TASK DESCRIPTION:
The answer is every line in the data below that contains the word "from".

PROVIDED MATERIAL Block Start

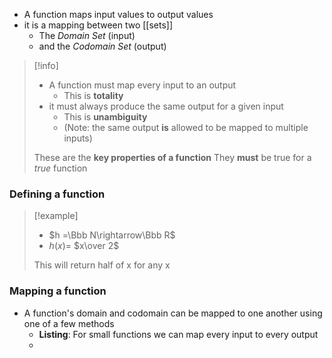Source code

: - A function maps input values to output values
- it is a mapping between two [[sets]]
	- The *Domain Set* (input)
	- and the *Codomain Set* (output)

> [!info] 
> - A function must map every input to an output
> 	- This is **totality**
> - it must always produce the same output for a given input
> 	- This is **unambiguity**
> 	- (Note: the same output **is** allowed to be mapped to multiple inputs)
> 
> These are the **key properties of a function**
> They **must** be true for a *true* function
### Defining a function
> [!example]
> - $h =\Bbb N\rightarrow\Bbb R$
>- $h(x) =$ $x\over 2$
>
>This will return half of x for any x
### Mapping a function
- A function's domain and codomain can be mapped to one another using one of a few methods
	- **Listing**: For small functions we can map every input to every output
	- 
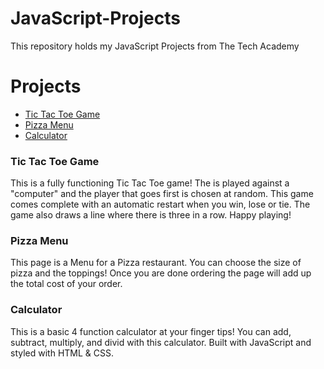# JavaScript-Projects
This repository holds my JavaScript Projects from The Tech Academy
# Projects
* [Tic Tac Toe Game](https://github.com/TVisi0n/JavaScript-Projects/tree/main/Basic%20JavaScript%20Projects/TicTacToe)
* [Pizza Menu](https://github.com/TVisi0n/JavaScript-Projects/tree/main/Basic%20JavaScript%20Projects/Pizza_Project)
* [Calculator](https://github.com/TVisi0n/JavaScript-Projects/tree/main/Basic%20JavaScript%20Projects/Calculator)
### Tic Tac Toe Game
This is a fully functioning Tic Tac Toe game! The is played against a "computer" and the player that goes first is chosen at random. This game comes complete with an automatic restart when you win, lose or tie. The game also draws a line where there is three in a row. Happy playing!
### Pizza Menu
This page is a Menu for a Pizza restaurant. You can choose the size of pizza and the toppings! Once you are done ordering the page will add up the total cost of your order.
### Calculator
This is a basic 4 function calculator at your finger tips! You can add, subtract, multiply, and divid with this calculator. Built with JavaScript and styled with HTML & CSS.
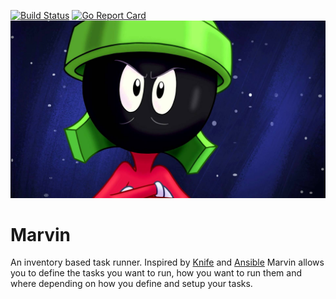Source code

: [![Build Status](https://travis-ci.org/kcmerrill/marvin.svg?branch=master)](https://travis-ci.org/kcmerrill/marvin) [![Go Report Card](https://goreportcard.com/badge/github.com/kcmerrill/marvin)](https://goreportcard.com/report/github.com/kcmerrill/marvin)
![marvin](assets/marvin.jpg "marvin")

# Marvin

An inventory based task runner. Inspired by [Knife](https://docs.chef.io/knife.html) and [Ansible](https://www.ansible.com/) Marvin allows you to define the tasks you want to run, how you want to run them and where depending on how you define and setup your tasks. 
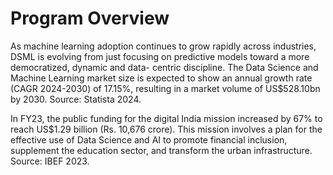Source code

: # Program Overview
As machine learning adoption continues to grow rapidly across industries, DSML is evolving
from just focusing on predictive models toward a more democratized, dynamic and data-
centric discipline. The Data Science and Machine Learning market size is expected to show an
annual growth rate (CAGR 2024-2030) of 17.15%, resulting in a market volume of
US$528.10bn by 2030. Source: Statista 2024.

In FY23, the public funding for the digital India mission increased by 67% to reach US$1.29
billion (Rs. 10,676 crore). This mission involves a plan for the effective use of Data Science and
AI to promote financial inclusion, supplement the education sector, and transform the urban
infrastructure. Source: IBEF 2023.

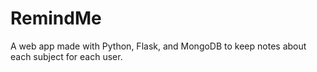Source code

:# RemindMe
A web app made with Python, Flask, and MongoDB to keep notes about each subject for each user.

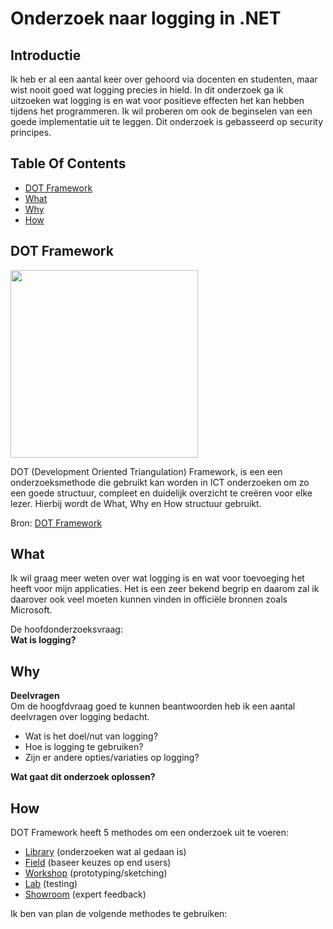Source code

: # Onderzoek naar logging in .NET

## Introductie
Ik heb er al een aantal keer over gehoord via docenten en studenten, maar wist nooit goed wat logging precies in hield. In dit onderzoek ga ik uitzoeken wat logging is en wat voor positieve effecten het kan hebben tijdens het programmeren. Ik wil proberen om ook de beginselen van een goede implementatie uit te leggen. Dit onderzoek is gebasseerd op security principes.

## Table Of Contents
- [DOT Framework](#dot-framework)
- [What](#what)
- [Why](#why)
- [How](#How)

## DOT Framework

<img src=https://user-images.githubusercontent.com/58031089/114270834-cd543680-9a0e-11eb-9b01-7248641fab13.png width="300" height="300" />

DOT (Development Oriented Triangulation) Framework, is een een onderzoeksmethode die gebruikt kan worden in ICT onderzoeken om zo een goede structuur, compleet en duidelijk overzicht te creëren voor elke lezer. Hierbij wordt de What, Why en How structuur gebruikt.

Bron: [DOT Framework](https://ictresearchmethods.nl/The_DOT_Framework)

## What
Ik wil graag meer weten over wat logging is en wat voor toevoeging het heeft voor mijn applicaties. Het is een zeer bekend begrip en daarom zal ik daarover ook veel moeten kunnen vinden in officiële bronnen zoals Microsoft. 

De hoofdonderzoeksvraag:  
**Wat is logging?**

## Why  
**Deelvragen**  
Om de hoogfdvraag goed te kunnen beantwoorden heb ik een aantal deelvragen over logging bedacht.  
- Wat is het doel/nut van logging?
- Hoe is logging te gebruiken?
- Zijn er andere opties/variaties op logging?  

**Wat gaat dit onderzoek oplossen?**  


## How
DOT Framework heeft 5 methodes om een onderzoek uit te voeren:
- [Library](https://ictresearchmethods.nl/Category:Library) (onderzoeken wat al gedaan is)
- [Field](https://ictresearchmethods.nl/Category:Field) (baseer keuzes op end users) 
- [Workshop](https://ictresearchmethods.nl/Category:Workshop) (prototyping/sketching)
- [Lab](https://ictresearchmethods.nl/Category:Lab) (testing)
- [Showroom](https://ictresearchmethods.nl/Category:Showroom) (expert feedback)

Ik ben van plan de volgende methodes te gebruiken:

PROVIDED MATERIAL Block End

FINISHED EXERCISE:
This repository holds my JavaScript Projects from The Tech Academy
from just focusing on predictive models toward a more democratized, dynamic and data-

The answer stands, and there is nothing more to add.